Dairy products will also be liberalised, with Vietnam duties removed within five years. According to the European Association of Dairy Trade’s (EUCOLAIT) legal and policy advisor Alice O’Donovan, current tariffs for dairy imports into Vietnam are between 0% for whey and lactose products, and 15% for dairy spreads. She said the Vietnam dairy market is an "offensive interest of the EU".

The deal may also be welcome for Vietnam rice growers, who saw total exports drop 9.6% in the first six months of this year, according to the Vietnam Trade Promotion Agency, in the face of increasing price competition from India, Thailand, Pakistan and Myanmar. The free trade agreement will see the EU set aside large duty-free quotas for processed, unprocessed and fragrant Vietnamese rice while products made from rice will see tariffs phased out within seven years, according to the EU-VietnamBusiness Network.

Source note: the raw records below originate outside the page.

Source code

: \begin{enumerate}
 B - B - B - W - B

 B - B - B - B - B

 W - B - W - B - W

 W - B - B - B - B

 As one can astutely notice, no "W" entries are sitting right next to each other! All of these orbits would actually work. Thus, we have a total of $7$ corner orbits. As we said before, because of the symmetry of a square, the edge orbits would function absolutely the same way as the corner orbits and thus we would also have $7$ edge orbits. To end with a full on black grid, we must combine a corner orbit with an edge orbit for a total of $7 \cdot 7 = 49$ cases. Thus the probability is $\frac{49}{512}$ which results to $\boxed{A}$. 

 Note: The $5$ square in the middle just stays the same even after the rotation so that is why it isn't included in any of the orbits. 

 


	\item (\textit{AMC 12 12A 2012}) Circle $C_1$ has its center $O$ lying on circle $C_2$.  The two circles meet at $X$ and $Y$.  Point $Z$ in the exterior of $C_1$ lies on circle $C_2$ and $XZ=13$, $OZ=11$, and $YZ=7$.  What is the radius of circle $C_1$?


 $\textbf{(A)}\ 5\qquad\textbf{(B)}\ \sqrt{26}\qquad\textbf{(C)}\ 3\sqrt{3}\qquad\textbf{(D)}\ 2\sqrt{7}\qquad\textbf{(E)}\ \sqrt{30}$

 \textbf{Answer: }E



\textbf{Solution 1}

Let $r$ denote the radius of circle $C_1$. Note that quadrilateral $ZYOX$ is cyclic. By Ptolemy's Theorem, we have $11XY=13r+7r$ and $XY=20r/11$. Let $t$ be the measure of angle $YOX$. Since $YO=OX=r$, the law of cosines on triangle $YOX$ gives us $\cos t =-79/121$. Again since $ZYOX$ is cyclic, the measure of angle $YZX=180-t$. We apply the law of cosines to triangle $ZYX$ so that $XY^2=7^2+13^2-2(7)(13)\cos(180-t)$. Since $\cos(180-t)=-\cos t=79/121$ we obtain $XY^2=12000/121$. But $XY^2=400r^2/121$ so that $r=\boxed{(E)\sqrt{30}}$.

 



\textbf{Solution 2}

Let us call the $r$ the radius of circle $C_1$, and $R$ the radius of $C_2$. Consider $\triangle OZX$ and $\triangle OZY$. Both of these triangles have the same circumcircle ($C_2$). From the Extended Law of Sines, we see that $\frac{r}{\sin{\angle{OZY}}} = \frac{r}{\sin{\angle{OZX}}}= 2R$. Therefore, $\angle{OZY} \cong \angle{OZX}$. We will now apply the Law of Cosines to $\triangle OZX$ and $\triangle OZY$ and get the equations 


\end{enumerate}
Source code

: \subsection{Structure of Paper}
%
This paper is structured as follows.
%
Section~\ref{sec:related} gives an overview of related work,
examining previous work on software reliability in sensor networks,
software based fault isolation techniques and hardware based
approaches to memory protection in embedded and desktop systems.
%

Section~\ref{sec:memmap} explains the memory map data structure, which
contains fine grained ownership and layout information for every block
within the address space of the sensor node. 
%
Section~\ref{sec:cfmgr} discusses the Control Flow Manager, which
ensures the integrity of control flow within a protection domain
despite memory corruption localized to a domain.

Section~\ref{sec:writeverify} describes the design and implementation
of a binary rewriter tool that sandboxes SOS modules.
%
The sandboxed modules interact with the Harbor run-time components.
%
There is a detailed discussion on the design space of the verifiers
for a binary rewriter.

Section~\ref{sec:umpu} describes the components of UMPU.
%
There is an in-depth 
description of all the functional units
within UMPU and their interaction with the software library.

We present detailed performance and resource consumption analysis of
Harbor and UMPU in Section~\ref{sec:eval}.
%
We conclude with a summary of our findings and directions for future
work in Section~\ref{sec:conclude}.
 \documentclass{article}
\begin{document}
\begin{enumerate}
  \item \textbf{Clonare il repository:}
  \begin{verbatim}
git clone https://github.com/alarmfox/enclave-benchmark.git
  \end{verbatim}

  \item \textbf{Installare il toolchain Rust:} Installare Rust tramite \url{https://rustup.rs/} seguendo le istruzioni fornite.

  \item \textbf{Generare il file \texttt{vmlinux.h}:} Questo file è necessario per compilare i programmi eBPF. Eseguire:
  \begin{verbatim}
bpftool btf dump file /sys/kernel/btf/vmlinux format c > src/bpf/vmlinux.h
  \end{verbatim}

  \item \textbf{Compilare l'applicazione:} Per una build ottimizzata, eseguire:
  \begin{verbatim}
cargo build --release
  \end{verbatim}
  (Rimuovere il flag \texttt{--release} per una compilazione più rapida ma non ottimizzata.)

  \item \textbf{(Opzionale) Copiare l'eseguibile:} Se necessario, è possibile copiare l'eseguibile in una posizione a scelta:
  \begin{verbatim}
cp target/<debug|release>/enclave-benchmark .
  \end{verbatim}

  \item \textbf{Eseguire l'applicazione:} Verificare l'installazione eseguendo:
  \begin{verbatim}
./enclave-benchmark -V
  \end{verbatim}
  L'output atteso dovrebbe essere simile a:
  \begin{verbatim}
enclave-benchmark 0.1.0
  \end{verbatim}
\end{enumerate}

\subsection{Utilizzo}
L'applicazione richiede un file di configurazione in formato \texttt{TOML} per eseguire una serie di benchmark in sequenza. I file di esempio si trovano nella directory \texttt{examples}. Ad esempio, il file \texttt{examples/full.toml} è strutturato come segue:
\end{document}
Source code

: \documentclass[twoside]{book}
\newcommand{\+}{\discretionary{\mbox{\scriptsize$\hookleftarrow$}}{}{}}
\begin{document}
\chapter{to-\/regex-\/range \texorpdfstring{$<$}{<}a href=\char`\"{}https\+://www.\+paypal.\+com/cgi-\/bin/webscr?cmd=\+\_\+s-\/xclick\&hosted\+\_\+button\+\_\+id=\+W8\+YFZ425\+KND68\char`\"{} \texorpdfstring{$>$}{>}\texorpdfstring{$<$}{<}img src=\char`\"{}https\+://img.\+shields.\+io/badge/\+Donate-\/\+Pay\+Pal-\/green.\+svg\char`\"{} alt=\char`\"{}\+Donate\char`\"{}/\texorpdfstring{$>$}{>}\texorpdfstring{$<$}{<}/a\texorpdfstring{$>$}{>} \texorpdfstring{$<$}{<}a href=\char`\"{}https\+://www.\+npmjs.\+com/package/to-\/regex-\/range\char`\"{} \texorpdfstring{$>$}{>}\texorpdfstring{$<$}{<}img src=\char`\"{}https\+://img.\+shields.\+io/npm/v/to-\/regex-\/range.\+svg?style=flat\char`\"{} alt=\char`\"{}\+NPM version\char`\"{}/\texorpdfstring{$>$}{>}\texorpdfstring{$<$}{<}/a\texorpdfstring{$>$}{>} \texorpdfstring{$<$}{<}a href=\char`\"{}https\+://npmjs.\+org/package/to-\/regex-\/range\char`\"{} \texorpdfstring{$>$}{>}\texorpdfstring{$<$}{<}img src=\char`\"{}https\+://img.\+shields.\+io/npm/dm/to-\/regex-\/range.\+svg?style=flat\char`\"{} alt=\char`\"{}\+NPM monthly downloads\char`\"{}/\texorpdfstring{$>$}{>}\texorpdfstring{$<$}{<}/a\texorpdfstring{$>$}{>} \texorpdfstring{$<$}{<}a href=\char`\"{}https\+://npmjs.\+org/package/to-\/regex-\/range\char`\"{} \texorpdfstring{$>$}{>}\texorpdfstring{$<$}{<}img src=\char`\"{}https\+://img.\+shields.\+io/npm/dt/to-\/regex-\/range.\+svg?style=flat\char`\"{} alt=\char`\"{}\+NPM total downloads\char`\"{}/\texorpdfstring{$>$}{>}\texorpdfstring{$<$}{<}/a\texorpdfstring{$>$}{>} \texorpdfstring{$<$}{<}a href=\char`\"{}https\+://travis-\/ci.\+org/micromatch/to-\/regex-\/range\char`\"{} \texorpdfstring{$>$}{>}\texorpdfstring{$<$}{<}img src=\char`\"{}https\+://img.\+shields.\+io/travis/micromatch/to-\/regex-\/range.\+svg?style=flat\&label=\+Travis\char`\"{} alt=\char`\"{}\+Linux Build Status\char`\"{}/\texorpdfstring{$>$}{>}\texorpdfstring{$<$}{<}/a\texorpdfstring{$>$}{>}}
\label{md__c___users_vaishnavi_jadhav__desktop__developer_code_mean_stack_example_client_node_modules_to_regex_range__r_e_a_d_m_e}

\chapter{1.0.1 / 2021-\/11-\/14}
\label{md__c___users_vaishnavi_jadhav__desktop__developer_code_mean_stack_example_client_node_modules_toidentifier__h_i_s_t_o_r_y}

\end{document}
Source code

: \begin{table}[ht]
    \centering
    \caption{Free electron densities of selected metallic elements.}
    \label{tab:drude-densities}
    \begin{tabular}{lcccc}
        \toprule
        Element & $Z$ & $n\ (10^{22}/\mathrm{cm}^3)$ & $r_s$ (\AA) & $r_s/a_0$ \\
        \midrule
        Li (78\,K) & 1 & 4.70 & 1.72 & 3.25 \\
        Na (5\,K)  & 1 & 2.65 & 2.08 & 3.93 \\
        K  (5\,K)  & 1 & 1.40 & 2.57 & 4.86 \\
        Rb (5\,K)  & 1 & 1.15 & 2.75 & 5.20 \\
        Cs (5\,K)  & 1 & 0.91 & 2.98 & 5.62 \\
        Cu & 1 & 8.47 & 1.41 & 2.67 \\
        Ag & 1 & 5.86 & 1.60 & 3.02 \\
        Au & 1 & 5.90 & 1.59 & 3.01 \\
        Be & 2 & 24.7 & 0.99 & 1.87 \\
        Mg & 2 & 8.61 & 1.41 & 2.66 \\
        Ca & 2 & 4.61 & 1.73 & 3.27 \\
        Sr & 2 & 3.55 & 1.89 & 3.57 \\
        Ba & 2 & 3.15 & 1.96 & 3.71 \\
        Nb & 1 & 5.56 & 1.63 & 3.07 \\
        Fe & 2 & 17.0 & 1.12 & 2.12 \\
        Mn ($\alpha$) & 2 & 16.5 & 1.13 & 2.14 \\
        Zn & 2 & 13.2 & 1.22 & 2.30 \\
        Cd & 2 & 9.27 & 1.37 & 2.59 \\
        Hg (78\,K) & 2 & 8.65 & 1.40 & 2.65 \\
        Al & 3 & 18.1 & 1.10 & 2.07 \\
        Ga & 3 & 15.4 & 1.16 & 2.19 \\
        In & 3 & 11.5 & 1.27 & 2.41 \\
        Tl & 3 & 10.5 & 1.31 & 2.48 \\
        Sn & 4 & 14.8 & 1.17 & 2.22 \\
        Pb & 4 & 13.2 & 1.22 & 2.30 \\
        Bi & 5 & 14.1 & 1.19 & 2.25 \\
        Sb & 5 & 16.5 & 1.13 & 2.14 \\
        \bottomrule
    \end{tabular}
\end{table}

Natasha Telles D'Costa, associate director at Frost & Sullivan, said that although there were some concerns about the effects on rice production in Spain and Italy, rates for rice yield will rise. "Vietnam imports a significant percent of its agricultural input material such as fertilizers and pesticides from the EU. What this agreement will do is to allow for cost competitive inputs while providing the country with a larger end use market for its final products," she said.

While the deal was struck in early August, negotiating teams will now continue the process, settle some remaining technical issues and finalise the legal text, noted AVEC’s Vermeeren. Once finalised, the agreement will then need to be ratified by the EU Council of Ministers, the European Parliament and the Vietnamese government.